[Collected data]
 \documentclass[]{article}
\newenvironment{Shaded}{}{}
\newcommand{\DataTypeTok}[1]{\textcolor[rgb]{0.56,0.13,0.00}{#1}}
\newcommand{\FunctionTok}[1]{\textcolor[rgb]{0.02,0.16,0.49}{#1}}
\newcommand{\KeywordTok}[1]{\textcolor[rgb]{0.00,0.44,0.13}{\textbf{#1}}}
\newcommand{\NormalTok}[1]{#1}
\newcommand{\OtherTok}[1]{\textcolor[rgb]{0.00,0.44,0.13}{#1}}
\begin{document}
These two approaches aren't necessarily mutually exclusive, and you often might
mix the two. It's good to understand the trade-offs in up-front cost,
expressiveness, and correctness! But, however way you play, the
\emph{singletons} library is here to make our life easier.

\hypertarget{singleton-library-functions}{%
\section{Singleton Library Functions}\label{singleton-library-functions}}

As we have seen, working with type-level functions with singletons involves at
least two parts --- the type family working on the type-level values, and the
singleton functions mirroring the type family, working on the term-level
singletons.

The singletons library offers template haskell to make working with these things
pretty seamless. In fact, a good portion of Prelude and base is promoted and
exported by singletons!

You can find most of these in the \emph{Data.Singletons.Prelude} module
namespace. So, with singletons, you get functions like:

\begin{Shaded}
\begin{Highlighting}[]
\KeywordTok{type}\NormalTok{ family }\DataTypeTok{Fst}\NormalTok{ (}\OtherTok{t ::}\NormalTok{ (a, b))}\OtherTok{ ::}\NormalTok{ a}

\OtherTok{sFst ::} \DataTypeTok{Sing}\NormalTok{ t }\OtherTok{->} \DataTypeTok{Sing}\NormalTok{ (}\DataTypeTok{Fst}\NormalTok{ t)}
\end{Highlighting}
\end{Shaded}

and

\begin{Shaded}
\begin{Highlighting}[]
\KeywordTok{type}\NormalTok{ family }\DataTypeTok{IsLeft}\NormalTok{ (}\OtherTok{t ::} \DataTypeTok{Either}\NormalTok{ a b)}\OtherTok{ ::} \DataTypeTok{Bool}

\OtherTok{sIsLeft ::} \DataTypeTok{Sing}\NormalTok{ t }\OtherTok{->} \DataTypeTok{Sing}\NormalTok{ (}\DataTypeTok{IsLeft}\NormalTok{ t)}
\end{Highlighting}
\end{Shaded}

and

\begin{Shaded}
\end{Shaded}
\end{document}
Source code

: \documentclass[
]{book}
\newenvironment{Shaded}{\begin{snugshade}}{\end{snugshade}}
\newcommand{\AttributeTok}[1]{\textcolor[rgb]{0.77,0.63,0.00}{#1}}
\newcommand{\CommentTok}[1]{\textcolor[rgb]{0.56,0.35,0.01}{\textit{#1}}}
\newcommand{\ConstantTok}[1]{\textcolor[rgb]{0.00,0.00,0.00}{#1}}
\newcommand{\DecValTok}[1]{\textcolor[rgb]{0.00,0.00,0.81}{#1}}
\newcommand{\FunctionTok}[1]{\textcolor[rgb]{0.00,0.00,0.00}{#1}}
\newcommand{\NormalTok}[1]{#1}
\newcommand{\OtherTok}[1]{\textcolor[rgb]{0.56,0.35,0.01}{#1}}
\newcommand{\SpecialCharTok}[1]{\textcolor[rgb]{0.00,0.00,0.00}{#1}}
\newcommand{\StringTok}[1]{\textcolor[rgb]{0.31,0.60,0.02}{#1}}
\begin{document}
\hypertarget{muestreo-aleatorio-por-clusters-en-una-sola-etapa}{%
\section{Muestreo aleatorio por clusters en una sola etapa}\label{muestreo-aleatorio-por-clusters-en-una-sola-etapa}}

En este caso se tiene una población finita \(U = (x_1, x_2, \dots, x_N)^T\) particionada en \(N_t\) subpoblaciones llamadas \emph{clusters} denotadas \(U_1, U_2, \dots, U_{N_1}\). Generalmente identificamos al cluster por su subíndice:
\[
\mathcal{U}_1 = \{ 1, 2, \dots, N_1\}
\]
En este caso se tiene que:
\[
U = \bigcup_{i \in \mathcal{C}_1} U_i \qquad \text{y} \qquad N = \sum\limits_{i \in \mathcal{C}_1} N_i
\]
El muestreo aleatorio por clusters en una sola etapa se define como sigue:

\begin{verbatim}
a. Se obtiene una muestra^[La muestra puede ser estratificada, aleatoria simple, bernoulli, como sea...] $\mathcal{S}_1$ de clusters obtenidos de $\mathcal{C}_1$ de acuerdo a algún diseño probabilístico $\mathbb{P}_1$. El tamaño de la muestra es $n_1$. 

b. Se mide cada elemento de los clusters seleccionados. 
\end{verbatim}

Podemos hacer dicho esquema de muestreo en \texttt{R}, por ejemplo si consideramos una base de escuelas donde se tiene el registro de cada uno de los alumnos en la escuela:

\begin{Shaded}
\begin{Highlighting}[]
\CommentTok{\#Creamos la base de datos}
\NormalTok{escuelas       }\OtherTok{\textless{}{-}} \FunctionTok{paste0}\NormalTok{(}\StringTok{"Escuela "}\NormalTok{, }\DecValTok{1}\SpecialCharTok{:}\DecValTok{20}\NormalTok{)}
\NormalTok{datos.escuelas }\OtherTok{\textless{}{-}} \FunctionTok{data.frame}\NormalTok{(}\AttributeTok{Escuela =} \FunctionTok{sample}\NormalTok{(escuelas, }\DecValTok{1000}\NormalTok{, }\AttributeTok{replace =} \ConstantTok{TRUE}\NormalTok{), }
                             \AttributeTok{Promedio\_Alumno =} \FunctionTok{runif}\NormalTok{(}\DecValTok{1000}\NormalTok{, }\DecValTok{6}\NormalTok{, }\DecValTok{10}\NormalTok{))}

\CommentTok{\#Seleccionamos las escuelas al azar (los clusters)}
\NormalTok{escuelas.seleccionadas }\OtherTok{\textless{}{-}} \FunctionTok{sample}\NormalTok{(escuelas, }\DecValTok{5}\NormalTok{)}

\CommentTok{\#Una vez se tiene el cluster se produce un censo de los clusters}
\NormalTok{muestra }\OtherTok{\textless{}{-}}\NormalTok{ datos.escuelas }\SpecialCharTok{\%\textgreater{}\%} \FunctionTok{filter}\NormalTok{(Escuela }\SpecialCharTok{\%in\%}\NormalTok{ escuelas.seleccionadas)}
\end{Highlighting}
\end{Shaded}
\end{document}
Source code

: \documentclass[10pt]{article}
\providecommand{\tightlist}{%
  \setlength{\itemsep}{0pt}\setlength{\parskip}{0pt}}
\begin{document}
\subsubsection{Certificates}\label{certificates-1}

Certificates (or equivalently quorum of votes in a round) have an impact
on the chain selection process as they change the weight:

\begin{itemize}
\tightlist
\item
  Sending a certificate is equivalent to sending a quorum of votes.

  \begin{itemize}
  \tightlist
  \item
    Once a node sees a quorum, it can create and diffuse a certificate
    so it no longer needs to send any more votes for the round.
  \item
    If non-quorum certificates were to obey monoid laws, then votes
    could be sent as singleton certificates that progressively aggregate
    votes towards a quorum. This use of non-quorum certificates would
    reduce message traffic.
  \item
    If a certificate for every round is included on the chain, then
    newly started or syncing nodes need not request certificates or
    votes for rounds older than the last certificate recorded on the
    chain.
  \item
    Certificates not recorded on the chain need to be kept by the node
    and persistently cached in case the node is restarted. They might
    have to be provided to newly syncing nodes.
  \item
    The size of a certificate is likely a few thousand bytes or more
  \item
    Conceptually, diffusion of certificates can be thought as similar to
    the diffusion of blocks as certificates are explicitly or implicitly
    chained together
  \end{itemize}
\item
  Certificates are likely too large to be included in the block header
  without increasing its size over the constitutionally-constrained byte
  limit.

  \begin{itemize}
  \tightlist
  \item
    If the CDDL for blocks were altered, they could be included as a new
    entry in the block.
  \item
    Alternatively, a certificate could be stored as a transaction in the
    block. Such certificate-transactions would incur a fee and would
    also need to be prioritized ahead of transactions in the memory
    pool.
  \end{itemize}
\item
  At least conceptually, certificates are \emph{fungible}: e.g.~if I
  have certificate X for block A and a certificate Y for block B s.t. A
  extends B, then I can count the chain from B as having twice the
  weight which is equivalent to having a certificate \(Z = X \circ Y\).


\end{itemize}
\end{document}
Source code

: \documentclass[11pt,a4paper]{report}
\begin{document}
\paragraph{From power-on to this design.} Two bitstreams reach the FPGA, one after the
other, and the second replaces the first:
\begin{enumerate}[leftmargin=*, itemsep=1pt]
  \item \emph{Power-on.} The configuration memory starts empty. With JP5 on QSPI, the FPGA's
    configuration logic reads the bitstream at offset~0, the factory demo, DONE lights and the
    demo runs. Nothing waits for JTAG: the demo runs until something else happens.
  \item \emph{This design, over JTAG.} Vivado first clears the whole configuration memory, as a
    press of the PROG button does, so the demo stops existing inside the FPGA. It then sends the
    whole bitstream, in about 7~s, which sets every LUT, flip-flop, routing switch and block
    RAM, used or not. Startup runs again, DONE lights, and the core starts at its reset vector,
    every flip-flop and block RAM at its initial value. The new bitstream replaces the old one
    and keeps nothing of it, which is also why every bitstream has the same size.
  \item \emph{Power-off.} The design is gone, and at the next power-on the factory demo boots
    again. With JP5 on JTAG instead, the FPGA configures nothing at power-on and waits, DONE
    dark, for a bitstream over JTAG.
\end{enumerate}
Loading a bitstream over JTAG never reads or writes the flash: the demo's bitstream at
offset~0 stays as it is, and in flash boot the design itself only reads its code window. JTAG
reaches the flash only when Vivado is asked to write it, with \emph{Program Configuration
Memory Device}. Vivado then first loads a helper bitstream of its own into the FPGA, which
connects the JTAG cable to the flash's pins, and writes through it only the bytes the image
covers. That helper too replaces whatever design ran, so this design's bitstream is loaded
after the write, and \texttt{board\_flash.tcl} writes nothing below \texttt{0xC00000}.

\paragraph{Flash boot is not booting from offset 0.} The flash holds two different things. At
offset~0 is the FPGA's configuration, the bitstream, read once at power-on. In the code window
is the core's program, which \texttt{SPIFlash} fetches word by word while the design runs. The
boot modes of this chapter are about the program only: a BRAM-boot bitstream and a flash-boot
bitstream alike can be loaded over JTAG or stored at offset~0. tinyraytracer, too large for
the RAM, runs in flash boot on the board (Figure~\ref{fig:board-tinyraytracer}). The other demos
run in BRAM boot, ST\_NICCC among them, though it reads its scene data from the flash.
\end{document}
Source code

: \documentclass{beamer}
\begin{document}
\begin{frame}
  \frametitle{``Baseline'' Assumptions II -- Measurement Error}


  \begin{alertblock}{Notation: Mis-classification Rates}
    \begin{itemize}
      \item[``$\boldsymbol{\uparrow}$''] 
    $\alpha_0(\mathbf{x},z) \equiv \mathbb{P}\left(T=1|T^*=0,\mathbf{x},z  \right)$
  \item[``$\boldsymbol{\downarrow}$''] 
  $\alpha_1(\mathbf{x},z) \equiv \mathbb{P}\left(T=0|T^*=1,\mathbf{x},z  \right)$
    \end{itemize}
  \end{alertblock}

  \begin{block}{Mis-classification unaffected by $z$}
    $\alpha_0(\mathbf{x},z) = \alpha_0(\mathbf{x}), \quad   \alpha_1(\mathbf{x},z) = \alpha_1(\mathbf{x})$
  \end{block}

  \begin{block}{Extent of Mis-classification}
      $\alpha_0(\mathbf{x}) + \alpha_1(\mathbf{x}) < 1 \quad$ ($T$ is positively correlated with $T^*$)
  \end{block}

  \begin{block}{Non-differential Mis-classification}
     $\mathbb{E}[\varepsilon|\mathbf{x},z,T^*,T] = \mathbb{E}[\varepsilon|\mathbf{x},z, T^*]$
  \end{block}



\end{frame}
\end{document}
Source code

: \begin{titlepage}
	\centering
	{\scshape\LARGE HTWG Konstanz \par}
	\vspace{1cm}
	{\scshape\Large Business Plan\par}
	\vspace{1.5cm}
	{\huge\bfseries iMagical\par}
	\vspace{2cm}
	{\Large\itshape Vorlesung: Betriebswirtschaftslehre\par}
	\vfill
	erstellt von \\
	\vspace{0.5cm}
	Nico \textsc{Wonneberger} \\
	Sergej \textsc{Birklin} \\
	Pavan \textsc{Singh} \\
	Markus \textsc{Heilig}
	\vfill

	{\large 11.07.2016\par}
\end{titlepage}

### Task statement
From the records above, copy only the lines starting with the line that holds "At least conceptually, certificates" and going on through the line that holds "covers. That helper", exactly as written.

### Response to the task
  At least conceptually, certificates are \emph{fungible}: e.g.~if I
  have certificate X for block A and a certificate Y for block B s.t. A
  extends B, then I can count the chain from B as having twice the
  weight which is equivalent to having a certificate \(Z = X \circ Y\).


\end{itemize}
\end{document}
Source code

: \documentclass[11pt,a4paper]{report}
\begin{document}
\paragraph{From power-on to this design.} Two bitstreams reach the FPGA, one after the
other, and the second replaces the first:
\begin{enumerate}[leftmargin=*, itemsep=1pt]
  \item \emph{Power-on.} The configuration memory starts empty. With JP5 on QSPI, the FPGA's
    configuration logic reads the bitstream at offset~0, the factory demo, DONE lights and the
    demo runs. Nothing waits for JTAG: the demo runs until something else happens.
  \item \emph{This design, over JTAG.} Vivado first clears the whole configuration memory, as a
    press of the PROG button does, so the demo stops existing inside the FPGA. It then sends the
    whole bitstream, in about 7~s, which sets every LUT, flip-flop, routing switch and block
    RAM, used or not. Startup runs again, DONE lights, and the core starts at its reset vector,
    every flip-flop and block RAM at its initial value. The new bitstream replaces the old one
    and keeps nothing of it, which is also why every bitstream has the same size.
  \item \emph{Power-off.} The design is gone, and at the next power-on the factory demo boots
    again. With JP5 on JTAG instead, the FPGA configures nothing at power-on and waits, DONE
    dark, for a bitstream over JTAG.
\end{enumerate}
Loading a bitstream over JTAG never reads or writes the flash: the demo's bitstream at
offset~0 stays as it is, and in flash boot the design itself only reads its code window. JTAG
reaches the flash only when Vivado is asked to write it, with \emph{Program Configuration
Memory Device}. Vivado then first loads a helper bitstream of its own into the FPGA, which
connects the JTAG cable to the flash's pins, and writes through it only the bytes the image
covers. That helper too replaces whatever design ran, so this design's bitstream is loaded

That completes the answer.